START The input
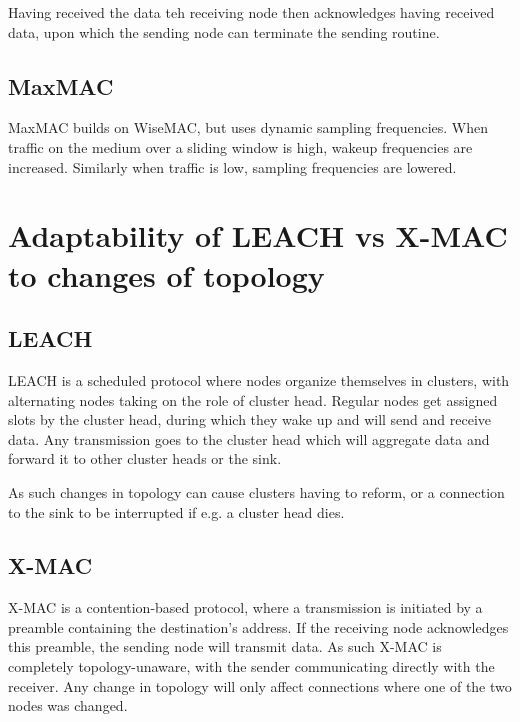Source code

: \documentclass[a4paper]{scrreprt}
\begin{document}
Having received the data teh receiving node then acknowledges having received
data, upon which the sending node can terminate the sending routine.

\subsection{MaxMAC}

MaxMAC builds on WiseMAC, but uses dynamic sampling frequencies. When traffic
on the medium over a sliding window is high, wakeup frequencies are increased.
Similarly when traffic is low, sampling frequencies are lowered.

\section{Adaptability of LEACH vs X-MAC to changes of topology}

\subsection{LEACH}

LEACH is a scheduled protocol where nodes organize themselves in clusters, with
alternating nodes taking on the role of cluster head. Regular nodes get
assigned slots by the cluster head, during which they wake up and will send and
receive data. Any transmission goes to the cluster head which will aggregate
data and forward it to other cluster heads or the sink.

As such changes in topology can cause clusters having to reform, or a
connection to the sink to be interrupted if e.g. a cluster head dies.

\subsection{X-MAC}

X-MAC is a contention-based protocol, where a transmission is initiated by a
preamble containing the destination's address. If the receiving node
acknowledges this preamble, the sending node will transmit data. As such X-MAC
is completely topology-unaware, with the sender communicating directly with the
receiver. Any change in topology will only affect connections where one of the
two nodes was changed.
\end{document}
END The input
Would you print the line containing "alternating nodes taking" and every line after it up to the end of the listing above, exactly, and nothing else?

alternating nodes taking on the role of cluster head. Regular nodes get
assigned slots by the cluster head, during which they wake up and will send and
receive data. Any transmission goes to the cluster head which will aggregate
data and forward it to other cluster heads or the sink.

As such changes in topology can cause clusters having to reform, or a
connection to the sink to be interrupted if e.g. a cluster head dies.

\subsection{X-MAC}

X-MAC is a contention-based protocol, where a transmission is initiated by a
preamble containing the destination's address. If the receiving node
acknowledges this preamble, the sending node will transmit data. As such X-MAC
is completely topology-unaware, with the sender communicating directly with the
receiver. Any change in topology will only affect connections where one of the
two nodes was changed.
\end{document}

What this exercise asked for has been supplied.